One of the most helpful ways to aid your mental health is to find something you enjoy doing so much that it becomes a relaxing and happy experience. For me, this is any creative pursuit. Whether I am sewing, sketching, doing collages, or writing a poem, it is a fantastic and healthy emotional release. Art may not be the solution for you, but I am certain there is something you enjoy just as much. Exercise, music, and cooking are all wonderful alternatives.
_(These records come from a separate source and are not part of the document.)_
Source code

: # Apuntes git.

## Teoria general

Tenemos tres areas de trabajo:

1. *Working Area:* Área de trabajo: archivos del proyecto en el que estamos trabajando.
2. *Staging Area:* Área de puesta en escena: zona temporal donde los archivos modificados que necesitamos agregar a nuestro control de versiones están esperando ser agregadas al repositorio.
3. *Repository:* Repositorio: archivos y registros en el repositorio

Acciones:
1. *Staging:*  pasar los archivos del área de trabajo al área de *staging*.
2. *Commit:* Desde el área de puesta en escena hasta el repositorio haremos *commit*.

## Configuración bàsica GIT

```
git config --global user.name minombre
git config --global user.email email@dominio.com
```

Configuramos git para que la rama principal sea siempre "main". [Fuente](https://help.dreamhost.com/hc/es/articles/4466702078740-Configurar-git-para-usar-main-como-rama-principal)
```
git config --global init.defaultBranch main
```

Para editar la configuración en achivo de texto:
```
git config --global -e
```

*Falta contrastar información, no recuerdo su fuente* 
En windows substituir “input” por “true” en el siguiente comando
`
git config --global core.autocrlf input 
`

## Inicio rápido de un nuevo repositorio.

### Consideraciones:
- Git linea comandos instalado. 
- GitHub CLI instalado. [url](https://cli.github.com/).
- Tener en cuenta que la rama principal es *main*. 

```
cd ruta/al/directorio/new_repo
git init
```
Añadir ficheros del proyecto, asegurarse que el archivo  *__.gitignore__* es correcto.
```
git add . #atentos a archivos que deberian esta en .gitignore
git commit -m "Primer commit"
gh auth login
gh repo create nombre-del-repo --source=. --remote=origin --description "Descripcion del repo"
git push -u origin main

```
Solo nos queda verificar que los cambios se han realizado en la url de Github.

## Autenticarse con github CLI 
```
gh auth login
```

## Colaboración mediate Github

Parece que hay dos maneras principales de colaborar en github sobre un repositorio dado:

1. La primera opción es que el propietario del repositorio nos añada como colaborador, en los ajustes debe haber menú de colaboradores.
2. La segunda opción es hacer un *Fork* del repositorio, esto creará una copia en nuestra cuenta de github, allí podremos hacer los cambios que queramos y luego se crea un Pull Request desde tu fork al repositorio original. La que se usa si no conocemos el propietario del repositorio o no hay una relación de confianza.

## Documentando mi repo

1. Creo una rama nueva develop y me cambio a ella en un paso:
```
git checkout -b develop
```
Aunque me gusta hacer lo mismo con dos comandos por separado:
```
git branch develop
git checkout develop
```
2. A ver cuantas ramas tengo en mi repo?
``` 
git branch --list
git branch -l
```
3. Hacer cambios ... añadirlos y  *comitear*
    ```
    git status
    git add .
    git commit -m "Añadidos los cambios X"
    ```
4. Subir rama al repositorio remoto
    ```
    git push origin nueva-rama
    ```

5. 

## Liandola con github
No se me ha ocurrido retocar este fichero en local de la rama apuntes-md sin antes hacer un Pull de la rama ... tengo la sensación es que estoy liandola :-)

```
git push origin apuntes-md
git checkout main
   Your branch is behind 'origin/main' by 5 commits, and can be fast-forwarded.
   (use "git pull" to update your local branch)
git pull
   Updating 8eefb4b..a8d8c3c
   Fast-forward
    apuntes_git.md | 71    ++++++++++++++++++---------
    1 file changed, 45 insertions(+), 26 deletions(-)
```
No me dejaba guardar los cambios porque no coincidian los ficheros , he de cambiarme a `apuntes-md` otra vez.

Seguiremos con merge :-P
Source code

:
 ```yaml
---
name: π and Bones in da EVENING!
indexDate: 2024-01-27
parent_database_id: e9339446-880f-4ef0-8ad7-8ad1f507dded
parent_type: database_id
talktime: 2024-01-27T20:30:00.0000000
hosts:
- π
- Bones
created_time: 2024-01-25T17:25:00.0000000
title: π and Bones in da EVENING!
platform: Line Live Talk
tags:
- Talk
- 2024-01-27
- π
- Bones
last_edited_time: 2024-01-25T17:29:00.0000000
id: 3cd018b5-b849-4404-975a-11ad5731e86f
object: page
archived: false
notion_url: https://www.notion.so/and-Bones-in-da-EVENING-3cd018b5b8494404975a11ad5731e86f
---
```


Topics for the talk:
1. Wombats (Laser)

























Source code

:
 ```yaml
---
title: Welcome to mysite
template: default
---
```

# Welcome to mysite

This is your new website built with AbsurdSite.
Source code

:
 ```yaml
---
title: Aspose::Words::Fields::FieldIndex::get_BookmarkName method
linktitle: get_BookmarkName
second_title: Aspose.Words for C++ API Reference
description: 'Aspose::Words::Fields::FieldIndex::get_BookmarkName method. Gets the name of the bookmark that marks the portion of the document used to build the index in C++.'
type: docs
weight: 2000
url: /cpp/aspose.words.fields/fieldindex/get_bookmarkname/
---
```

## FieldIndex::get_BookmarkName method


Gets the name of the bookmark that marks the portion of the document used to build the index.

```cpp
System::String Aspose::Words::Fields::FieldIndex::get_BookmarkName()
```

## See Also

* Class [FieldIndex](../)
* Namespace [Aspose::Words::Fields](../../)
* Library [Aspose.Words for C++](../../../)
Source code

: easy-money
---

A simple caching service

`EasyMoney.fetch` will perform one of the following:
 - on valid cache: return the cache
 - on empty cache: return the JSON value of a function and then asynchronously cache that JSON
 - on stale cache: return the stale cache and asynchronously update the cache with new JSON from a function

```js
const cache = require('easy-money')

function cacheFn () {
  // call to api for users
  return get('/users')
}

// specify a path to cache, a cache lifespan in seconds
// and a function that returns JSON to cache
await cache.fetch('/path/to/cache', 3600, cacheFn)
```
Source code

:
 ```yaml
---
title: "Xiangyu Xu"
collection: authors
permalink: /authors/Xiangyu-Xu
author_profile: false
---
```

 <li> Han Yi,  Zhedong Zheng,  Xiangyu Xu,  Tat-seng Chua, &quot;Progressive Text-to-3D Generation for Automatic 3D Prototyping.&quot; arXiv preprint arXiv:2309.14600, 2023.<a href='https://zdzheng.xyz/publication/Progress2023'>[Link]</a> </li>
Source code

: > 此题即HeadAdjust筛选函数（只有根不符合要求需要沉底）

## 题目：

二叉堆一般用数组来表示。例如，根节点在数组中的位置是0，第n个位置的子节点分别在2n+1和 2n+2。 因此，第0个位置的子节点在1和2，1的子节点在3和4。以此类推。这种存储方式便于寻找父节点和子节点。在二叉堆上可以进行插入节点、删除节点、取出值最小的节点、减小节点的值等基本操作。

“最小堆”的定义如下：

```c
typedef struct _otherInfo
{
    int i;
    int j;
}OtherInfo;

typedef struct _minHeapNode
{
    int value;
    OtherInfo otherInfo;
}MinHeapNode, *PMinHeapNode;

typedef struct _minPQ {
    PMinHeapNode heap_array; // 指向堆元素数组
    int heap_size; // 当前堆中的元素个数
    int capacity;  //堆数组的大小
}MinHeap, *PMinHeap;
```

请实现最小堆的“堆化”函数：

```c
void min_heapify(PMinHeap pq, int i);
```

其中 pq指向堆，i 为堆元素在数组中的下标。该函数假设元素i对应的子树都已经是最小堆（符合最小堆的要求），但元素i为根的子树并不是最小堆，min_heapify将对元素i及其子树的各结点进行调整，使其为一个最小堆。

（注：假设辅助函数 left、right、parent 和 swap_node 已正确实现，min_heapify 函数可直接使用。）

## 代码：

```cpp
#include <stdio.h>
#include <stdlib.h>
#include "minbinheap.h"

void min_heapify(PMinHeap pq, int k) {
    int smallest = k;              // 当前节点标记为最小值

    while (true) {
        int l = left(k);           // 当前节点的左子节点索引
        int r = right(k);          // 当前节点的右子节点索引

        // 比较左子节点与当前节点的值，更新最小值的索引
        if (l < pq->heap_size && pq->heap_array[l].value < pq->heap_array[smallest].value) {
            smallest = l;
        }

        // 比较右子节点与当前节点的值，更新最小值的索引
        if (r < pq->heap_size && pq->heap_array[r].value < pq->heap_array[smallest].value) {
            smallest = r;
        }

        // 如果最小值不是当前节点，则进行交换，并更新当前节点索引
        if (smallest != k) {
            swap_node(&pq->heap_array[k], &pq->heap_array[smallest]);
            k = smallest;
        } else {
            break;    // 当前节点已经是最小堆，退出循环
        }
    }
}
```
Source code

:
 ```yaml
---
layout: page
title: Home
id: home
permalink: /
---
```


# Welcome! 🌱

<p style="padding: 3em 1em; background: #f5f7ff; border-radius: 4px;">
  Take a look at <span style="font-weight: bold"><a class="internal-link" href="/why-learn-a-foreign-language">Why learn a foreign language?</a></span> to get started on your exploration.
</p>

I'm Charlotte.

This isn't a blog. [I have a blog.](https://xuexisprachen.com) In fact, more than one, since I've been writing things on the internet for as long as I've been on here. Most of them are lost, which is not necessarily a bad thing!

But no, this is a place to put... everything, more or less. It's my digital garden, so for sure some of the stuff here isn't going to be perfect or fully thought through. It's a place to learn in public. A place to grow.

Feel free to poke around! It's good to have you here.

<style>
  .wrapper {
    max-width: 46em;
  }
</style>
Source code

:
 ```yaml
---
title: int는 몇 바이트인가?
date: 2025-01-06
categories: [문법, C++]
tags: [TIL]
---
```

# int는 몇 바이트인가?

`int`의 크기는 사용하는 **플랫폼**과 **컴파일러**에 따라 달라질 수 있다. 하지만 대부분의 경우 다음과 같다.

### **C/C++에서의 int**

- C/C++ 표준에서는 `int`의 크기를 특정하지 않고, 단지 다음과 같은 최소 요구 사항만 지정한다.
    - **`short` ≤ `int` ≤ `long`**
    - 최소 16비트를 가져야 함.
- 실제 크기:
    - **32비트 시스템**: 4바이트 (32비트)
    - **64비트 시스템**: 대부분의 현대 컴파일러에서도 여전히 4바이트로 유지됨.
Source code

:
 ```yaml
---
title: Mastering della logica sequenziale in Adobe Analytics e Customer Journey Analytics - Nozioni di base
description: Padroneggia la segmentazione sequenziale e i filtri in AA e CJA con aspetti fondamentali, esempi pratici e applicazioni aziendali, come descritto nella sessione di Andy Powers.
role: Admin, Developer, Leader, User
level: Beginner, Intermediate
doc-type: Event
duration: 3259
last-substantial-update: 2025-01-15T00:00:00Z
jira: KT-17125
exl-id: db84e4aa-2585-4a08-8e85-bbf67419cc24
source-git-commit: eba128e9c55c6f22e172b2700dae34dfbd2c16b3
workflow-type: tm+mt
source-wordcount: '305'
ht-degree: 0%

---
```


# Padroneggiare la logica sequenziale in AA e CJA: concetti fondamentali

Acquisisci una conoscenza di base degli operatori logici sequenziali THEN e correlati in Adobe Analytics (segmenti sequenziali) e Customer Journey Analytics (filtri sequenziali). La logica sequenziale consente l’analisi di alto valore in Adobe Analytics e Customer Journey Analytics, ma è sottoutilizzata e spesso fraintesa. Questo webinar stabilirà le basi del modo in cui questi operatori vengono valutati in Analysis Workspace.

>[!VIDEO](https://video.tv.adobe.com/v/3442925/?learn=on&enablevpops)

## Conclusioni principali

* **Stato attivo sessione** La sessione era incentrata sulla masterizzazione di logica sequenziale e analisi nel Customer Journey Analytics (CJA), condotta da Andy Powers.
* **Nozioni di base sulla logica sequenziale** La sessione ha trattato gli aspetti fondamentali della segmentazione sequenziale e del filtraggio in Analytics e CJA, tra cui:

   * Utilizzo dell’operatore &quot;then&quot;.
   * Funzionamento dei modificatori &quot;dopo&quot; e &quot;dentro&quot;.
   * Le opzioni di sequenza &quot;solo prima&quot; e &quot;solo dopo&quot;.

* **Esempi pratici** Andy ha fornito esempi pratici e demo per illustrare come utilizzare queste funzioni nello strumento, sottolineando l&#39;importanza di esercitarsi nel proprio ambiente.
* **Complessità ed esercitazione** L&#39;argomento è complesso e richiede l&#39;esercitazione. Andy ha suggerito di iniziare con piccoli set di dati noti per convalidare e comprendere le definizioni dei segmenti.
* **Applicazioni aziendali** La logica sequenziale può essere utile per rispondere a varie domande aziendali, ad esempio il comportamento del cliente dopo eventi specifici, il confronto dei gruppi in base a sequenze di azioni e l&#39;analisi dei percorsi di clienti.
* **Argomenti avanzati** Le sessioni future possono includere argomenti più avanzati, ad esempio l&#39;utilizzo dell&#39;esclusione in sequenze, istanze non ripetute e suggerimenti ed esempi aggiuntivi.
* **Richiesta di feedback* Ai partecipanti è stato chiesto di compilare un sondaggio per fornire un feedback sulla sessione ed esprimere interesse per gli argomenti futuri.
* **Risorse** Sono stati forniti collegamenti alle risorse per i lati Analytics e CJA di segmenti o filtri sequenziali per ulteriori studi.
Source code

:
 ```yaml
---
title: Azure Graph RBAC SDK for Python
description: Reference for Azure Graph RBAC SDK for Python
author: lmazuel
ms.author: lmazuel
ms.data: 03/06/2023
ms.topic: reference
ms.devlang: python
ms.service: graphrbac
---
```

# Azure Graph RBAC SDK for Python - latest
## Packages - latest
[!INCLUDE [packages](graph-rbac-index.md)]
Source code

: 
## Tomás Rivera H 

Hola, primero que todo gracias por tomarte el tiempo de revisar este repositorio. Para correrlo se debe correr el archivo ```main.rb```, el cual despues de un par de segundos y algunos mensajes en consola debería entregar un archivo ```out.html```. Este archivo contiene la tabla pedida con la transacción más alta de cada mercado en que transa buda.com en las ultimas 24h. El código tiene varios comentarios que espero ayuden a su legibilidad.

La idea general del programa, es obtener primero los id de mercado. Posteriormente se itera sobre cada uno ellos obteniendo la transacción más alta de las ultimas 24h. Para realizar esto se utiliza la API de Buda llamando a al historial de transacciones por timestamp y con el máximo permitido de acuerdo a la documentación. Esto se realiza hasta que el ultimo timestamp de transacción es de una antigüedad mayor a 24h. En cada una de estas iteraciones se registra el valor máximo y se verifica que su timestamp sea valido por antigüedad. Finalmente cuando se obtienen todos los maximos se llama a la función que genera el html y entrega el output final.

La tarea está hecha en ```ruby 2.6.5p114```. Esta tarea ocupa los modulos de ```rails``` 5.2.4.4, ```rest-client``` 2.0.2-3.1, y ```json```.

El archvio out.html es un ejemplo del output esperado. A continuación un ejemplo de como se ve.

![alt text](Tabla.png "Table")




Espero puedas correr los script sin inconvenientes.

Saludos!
Lastly, make sure to reach out to your friends and family. We are all struggling right now, and there is nothing we can do to control the chaos outside our window. However, we can make sure our loved ones have someone to talk to. It can be difficult to be vulnerable, and if you are having trouble, I encourage you to chat with someone qualified. In order to visit a mental health professional, you do not have to be mentally ill or in a crisis. You can just be someone who wants to take care of yourself. We all feel rotten from time to time, and it helps to have someone with experience guide us through these rough times. 

 

For those of you who are interested, the Seward Community Health Center is offering free mental health screenings. These short, non-intrusive sessions make sure you are checking up on your mind and are finding healthy ways to deal with the on-fire-garbage-can that is 2020. I will be taking advantage of this opportunity to make sure that I am the best possible version of myself so I can be helpful to those around me and continue creating. You can call the Seward Community Health Center at 907-224-2273. These sessions can be set up over Zoom or in person, whatever works best for you.

Remember to take care of yourself and most importantly, remember to take the time to breathe.